The problem
Scan the data below and state the number of lines that include the word "Quantum", adding no comment.

□ □ □ □ □ □ □

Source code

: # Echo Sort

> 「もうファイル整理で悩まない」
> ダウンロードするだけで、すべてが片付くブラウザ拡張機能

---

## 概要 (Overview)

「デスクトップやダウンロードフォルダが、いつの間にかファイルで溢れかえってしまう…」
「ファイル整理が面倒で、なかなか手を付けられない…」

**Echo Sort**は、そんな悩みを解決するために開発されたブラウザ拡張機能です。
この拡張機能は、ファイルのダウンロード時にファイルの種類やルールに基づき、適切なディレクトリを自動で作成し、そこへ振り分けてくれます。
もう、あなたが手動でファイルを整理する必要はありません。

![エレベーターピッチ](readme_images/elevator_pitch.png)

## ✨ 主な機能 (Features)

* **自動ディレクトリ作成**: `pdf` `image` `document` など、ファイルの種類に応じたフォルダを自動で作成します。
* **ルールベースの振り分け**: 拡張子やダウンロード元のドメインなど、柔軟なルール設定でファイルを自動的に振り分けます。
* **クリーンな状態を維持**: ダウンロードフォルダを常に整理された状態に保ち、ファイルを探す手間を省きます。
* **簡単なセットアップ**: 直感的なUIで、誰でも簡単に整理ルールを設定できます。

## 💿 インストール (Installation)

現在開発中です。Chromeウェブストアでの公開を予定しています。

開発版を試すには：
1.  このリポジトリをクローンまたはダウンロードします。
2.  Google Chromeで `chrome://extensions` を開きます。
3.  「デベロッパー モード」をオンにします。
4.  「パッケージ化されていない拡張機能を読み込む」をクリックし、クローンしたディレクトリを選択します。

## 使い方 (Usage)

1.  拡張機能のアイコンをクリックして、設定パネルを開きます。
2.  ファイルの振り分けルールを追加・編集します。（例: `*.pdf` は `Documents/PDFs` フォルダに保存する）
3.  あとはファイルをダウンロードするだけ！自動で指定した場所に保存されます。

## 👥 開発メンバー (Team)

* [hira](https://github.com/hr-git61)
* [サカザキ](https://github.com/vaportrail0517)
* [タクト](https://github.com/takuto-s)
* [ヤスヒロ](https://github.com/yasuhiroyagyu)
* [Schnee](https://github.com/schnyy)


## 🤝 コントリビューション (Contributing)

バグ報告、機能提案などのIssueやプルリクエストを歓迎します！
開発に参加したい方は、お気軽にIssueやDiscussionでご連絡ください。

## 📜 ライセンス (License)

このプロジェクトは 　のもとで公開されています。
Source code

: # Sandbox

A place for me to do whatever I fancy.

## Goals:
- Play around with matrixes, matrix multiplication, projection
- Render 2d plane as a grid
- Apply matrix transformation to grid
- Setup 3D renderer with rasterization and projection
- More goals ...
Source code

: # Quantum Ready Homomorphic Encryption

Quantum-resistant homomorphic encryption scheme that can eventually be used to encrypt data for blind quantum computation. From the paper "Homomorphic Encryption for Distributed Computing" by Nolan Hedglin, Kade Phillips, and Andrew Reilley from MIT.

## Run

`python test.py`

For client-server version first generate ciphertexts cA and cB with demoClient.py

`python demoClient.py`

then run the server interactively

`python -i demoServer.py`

□ □ □ □ □ □ □

Answer to this problem
2